Re: [PATCH 0/3] auth_gss: netns refcount leaks when use-gss-proxy==1

From: Wenbin Zeng
Date: Fri May 10 2019 - 01:11:12 EST


On Thu, May 09, 2019 at 04:52:18PM -0400, J. Bruce Fields wrote:
> Thanks for figuring this out!
>
> I guess I'll take these patches (with the one fix in your response to
> Al) through the nfsd tree, unless someone tells me otherwise. (The
> original bug was introduced through nfsd.)

Thank you, Bruce.
I am submitting v2 with that fix right away.

>
> How serious are the consequences of the leak?
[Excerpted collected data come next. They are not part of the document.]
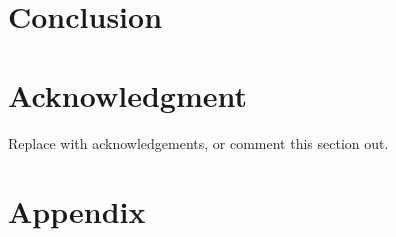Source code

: \documentclass[draft, twocolumn]{manuscript}
\begin{document}
\section{Conclusion}


\section*{Acknowledgment}
Replace with acknowledgements, or comment this section out.




\onecolumn
\appendix
\section{Appendix}\label{sec:appendix}

\end{document}
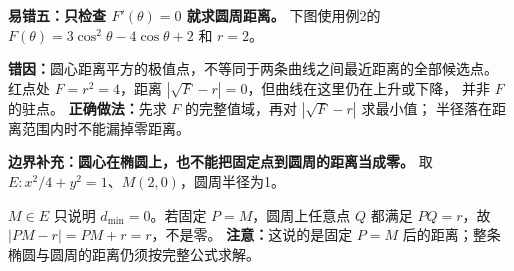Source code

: \begin{trapbox}
\begin{minipage}{\linewidth}
\textbf{易错五：只检查 $F'(\theta)=0$ 就求圆周距离。}
下图使用例2的 $F(\theta)=3\cos^2\theta-4\cos\theta+2$ 和 $r=2$。

\end{minipage}
\textbf{错因：}圆心距离平方的极值点，不等同于两条曲线之间最近距离的全部候选点。
红点处 $F=r^2=4$，距离 $|\sqrt F-r|=0$，但曲线在这里仍在上升或下降，
并非 $F$ 的驻点。
\textbf{正确做法：}先求 $F$ 的完整值域，再对 $|\sqrt F-r|$ 求最小值；
半径落在距离范围内时不能漏掉零距离。
\end{trapbox}

\begin{trapbox}
\begin{minipage}{\linewidth}
\textbf{边界补充：圆心在椭圆上，也不能把固定点到圆周的距离当成零。}
取 $E:x^2/4+y^2=1$、$M(2,0)$，圆周半径为1。

\end{minipage}
$M\in E$ 只说明 $d_{\min}=0$。若固定 $P=M$，圆周上任意点 $Q$ 都满足
$PQ=r$，故 $|PM-r|=PM+r=r$，不是零。
\textbf{注意：}这说的是固定 $P=M$ 后的距离；整条椭圆与圆周的距离仍须按完整公式求解。
\end{trapbox}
I'm wondering if it's
> worth a stable cc or not.

Though the leak only happens with _privileged_ docker containers that have
gssproxy service enabled and use-gss-proxy set to 1, the consequences
can be ugly, the killed/stopped containers not only leave struct net
unfreed, also possibly leave behind veth devices linked to the netns, in
environments that containers are frequently killed/stopped, it is quite
ugly.

>
> --b.
>
> On Wed, May 01, 2019 at 02:42:22PM +0800, Wenbin Zeng wrote:
> > This patch series fixes an auth_gss bug that results in netns refcount leaks when use-gss-proxy is set to 1.
> >
> > The problem was found in privileged docker containers with gssproxy service enabled and /proc/net/rpc/use-gss-proxy set to 1, the corresponding struct net->count ends up at 2 after container gets killed, the consequence is that the struct net cannot be freed.
> >
> > It turns out that write_gssp() called gssp_rpc_create() to create a rpc client, this increases net->count by 2; rpcsec_gss_exit_net() is supposed to decrease net->count but it never gets called because its call-path is:
> > net->count==0 -> cleanup_net -> ops_exit_list -> rpcsec_gss_exit_net
> > Before rpcsec_gss_exit_net() gets called, net->count cannot reach 0, this is a deadlock situation.
> >
> > To fix the problem, we must break the deadlock, rpcsec_gss_exit_net() should move out of the put() path and find another chance to get called, I think nsfs_evict() is a good place to go, when netns inode gets evicted we call rpcsec_gss_exit_net() to free the rpc client, this requires a new callback i.e. evict to be added in struct proc_ns_operations, and add netns_evict() as one of netns_operations as well.
> >
> > Wenbin Zeng (3):
> > nsfs: add evict callback into struct proc_ns_operations
> > netns: add netns_evict into netns_operations
> > auth_gss: fix deadlock that blocks rpcsec_gss_exit_net when
> > use-gss-proxy==1
> >
> > fs/nsfs.c | 2 ++
> > include/linux/proc_ns.h | 1 +
> > include/net/net_namespace.h | 1 +
> > net/core/net_namespace.c | 12 ++++++++++++
> > net/sunrpc/auth_gss/auth_gss.c | 9 ++++++---
> > 5 files changed, 22 insertions(+), 3 deletions(-)
> >
> > --
> > 1.8.3.1